Mutual Fund Soft Dollars: Hard on Investors
Mutual funds may do investment research in-house or outsource it to third parties and pay for it directly, with the cost being included in the expense ratio prominently disclosed to investors. Alternatively, the funds may use “soft dollars” – brokerage commissions in excess of base rates paid in exchange for research supplied by brokers. While it lowers investment returns, it is no longer included in the expense ratio. The funds must disclose the use but not the amount of soft dollars. While many funds disclose such amounts, they do it in the fairly obscure Statement of Additional Information and not in a retail investor-friendly language. Soft dollars are controversial, with proponents arguing that funds may reward brokers supplying superior research with more orders, and opponents arguing that soft dollars are used to hide costs and waste investors’ money.

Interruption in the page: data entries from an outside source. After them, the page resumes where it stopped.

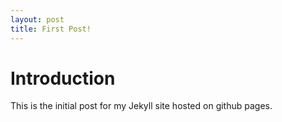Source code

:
 ```yaml
---
layout: post
title: First Post!
---
```


# Introduction

This is the initial post for my Jekyll site hosted on github pages.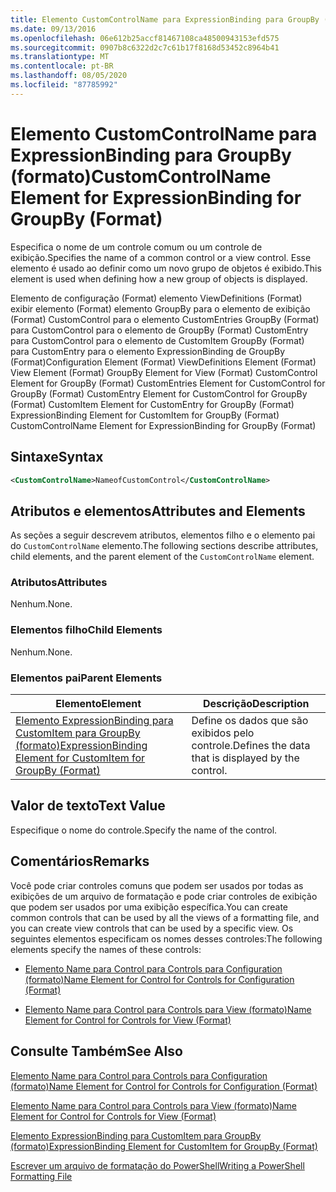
```yaml
---
title: Elemento CustomControlName para ExpressionBinding para GroupBy (Format) | Microsoft Docs
ms.date: 09/13/2016
ms.openlocfilehash: 06e612b25accf81467108ca48500943153efd575
ms.sourcegitcommit: 0907b8c6322d2c7c61b17f8168d53452c8964b41
ms.translationtype: MT
ms.contentlocale: pt-BR
ms.lasthandoff: 08/05/2020
ms.locfileid: "87785992"
---
```

# <a name="customcontrolname-element-for-expressionbinding-for-groupby-format"></a><span data-ttu-id="12974-102">Elemento CustomControlName para ExpressionBinding para GroupBy (formato)</span><span class="sxs-lookup"><span data-stu-id="12974-102">CustomControlName Element for ExpressionBinding for GroupBy (Format)</span></span>

<span data-ttu-id="12974-103">Especifica o nome de um controle comum ou um controle de exibição.</span><span class="sxs-lookup"><span data-stu-id="12974-103">Specifies the name of a common control or a view control.</span></span> <span data-ttu-id="12974-104">Esse elemento é usado ao definir como um novo grupo de objetos é exibido.</span><span class="sxs-lookup"><span data-stu-id="12974-104">This element is used when defining how a new group of objects is displayed.</span></span>

<span data-ttu-id="12974-105">Elemento de configuração (Format) elemento ViewDefinitions (Format) exibir elemento (Format) elemento GroupBy para o elemento de exibição (Format) CustomControl para o elemento CustomEntries GroupBy (Format) para CustomControl para o elemento de GroupBy (Format) CustomEntry para CustomControl para o elemento de CustomItem GroupBy (Format) para CustomEntry para o elemento ExpressionBinding de GroupBy (Format)</span><span class="sxs-lookup"><span data-stu-id="12974-105">Configuration Element (Format) ViewDefinitions Element (Format) View Element (Format) GroupBy Element for View (Format) CustomControl Element for GroupBy (Format) CustomEntries Element for CustomControl for GroupBy (Format) CustomEntry Element for CustomControl for GroupBy (Format) CustomItem Element for CustomEntry for GroupBy (Format) ExpressionBinding Element for CustomItem for GroupBy (Format) CustomControlName Element for ExpressionBinding for GroupBy (Format)</span></span>

## <a name="syntax"></a><span data-ttu-id="12974-106">Sintaxe</span><span class="sxs-lookup"><span data-stu-id="12974-106">Syntax</span></span>

```xml
<CustomControlName>NameofCustomControl</CustomControlName>
```

## <a name="attributes-and-elements"></a><span data-ttu-id="12974-107">Atributos e elementos</span><span class="sxs-lookup"><span data-stu-id="12974-107">Attributes and Elements</span></span>

<span data-ttu-id="12974-108">As seções a seguir descrevem atributos, elementos filho e o elemento pai do `CustomControlName` elemento.</span><span class="sxs-lookup"><span data-stu-id="12974-108">The following sections describe attributes, child elements, and the parent element of the `CustomControlName` element.</span></span>

### <a name="attributes"></a><span data-ttu-id="12974-109">Atributos</span><span class="sxs-lookup"><span data-stu-id="12974-109">Attributes</span></span>

<span data-ttu-id="12974-110">Nenhum.</span><span class="sxs-lookup"><span data-stu-id="12974-110">None.</span></span>

### <a name="child-elements"></a><span data-ttu-id="12974-111">Elementos filho</span><span class="sxs-lookup"><span data-stu-id="12974-111">Child Elements</span></span>

<span data-ttu-id="12974-112">Nenhum.</span><span class="sxs-lookup"><span data-stu-id="12974-112">None.</span></span>

### <a name="parent-elements"></a><span data-ttu-id="12974-113">Elementos pai</span><span class="sxs-lookup"><span data-stu-id="12974-113">Parent Elements</span></span>

|<span data-ttu-id="12974-114">Elemento</span><span class="sxs-lookup"><span data-stu-id="12974-114">Element</span></span>|<span data-ttu-id="12974-115">Descrição</span><span class="sxs-lookup"><span data-stu-id="12974-115">Description</span></span>|
|-------------|-----------------|
|[<span data-ttu-id="12974-116">Elemento ExpressionBinding para CustomItem para GroupBy (formato)</span><span class="sxs-lookup"><span data-stu-id="12974-116">ExpressionBinding Element for CustomItem for GroupBy (Format)</span></span>](./expressionbinding-element-for-customitem-for-groupby-format.md)|<span data-ttu-id="12974-117">Define os dados que são exibidos pelo controle.</span><span class="sxs-lookup"><span data-stu-id="12974-117">Defines the data that is displayed by the control.</span></span>|

## <a name="text-value"></a><span data-ttu-id="12974-118">Valor de texto</span><span class="sxs-lookup"><span data-stu-id="12974-118">Text Value</span></span>

<span data-ttu-id="12974-119">Especifique o nome do controle.</span><span class="sxs-lookup"><span data-stu-id="12974-119">Specify the name of the control.</span></span>

## <a name="remarks"></a><span data-ttu-id="12974-120">Comentários</span><span class="sxs-lookup"><span data-stu-id="12974-120">Remarks</span></span>

<span data-ttu-id="12974-121">Você pode criar controles comuns que podem ser usados por todas as exibições de um arquivo de formatação e pode criar controles de exibição que podem ser usados por uma exibição específica.</span><span class="sxs-lookup"><span data-stu-id="12974-121">You can create common controls that can be used by all the views of a formatting file, and you can create view controls that can be used by a specific view.</span></span> <span data-ttu-id="12974-122">Os seguintes elementos especificam os nomes desses controles:</span><span class="sxs-lookup"><span data-stu-id="12974-122">The following elements specify the names of these controls:</span></span>

- [<span data-ttu-id="12974-123">Elemento Name para Control para Controls para Configuration (formato)</span><span class="sxs-lookup"><span data-stu-id="12974-123">Name Element for Control for Controls for Configuration (Format)</span></span>](./name-element-for-control-for-controls-for-configuration-format.md)

- [<span data-ttu-id="12974-124">Elemento Name para Control para Controls para View (formato)</span><span class="sxs-lookup"><span data-stu-id="12974-124">Name Element for Control for Controls for View (Format)</span></span>](./name-element-for-control-for-controls-for-view-format.md)

## <a name="see-also"></a><span data-ttu-id="12974-125">Consulte Também</span><span class="sxs-lookup"><span data-stu-id="12974-125">See Also</span></span>

[<span data-ttu-id="12974-126">Elemento Name para Control para Controls para Configuration (formato)</span><span class="sxs-lookup"><span data-stu-id="12974-126">Name Element for Control for Controls for Configuration (Format)</span></span>](./name-element-for-control-for-controls-for-configuration-format.md)

[<span data-ttu-id="12974-127">Elemento Name para Control para Controls para View (formato)</span><span class="sxs-lookup"><span data-stu-id="12974-127">Name Element for Control for Controls for View (Format)</span></span>](./name-element-for-control-for-controls-for-view-format.md)

[<span data-ttu-id="12974-128">Elemento ExpressionBinding para CustomItem para GroupBy (formato)</span><span class="sxs-lookup"><span data-stu-id="12974-128">ExpressionBinding Element for CustomItem for GroupBy (Format)</span></span>](./expressionbinding-element-for-customitem-for-groupby-format.md)

[<span data-ttu-id="12974-129">Escrever um arquivo de formatação do PowerShell</span><span class="sxs-lookup"><span data-stu-id="12974-129">Writing a PowerShell Formatting File</span></span>](./writing-a-powershell-formatting-file.md)
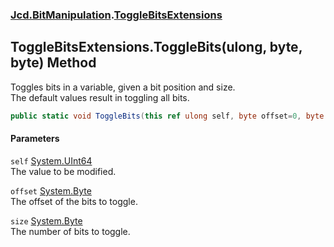 ### [Jcd.BitManipulation](Jcd_BitManipulation.md 'Jcd.BitManipulation').[ToggleBitsExtensions](Jcd_BitManipulation_ToggleBitsExtensions.md 'Jcd.BitManipulation.ToggleBitsExtensions')
## ToggleBitsExtensions.ToggleBits(ulong, byte, byte) Method
Toggles bits in a variable, given a bit position and size.   
The default values result in toggling all bits.   
```csharp
public static void ToggleBits(this ref ulong self, byte offset=0, byte size=64);
```
#### Parameters
<a name='Jcd_BitManipulation_ToggleBitsExtensions_ToggleBits(ulong_byte_byte)_self'></a>
`self` [System.UInt64](https://docs.microsoft.com/en-us/dotnet/api/System.UInt64 'System.UInt64')  
The value to be modified.
  
<a name='Jcd_BitManipulation_ToggleBitsExtensions_ToggleBits(ulong_byte_byte)_offset'></a>
`offset` [System.Byte](https://docs.microsoft.com/en-us/dotnet/api/System.Byte 'System.Byte')  
The offset of the bits to toggle.
  
<a name='Jcd_BitManipulation_ToggleBitsExtensions_ToggleBits(ulong_byte_byte)_size'></a>
`size` [System.Byte](https://docs.microsoft.com/en-us/dotnet/api/System.Byte 'System.Byte')  
The number of bits to toggle.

Employing hand-collected data for a random sample of about 400 U.S. actively managed equity mutual funds, we find that, on average, funds paying higher soft dollar commissions perform poorly and assess higher management fees. Thus, mutual fund shareholders do not benefit the use of soft dollars. Larger and longer-serving boards of fund directors are associated with lower soft dollar commissions, while boards with higher proportions of directors with finance background – with higher soft dollars.
Investors should not consider the expense ratio an all-encompassing cost of mutual fund investing. Brokerage commissions are also passed onto shareholders. One should consult a Statement of Additional Information (SAI) to evaluate the fund’s brokerage costs. On the regulatory side, the Securities and Exchange Commission (SEC), which has been reluctant to outlaw soft dollars, may at least consider requiring investment companies to prominently disclose the cost of brokerage commissions in addition to the expense ratio and sales loads.
Yaman Ö. Erzurumlu and Vladimir Kotomin, 2015, Mutual Funds’ Soft Dollar Arrangements: Determinants, Impact on Shareholder Wealth, and Relation to Governance , Journal of Financial Services Research, forthcoming, doi 10.1007/s10693-015-0222-1.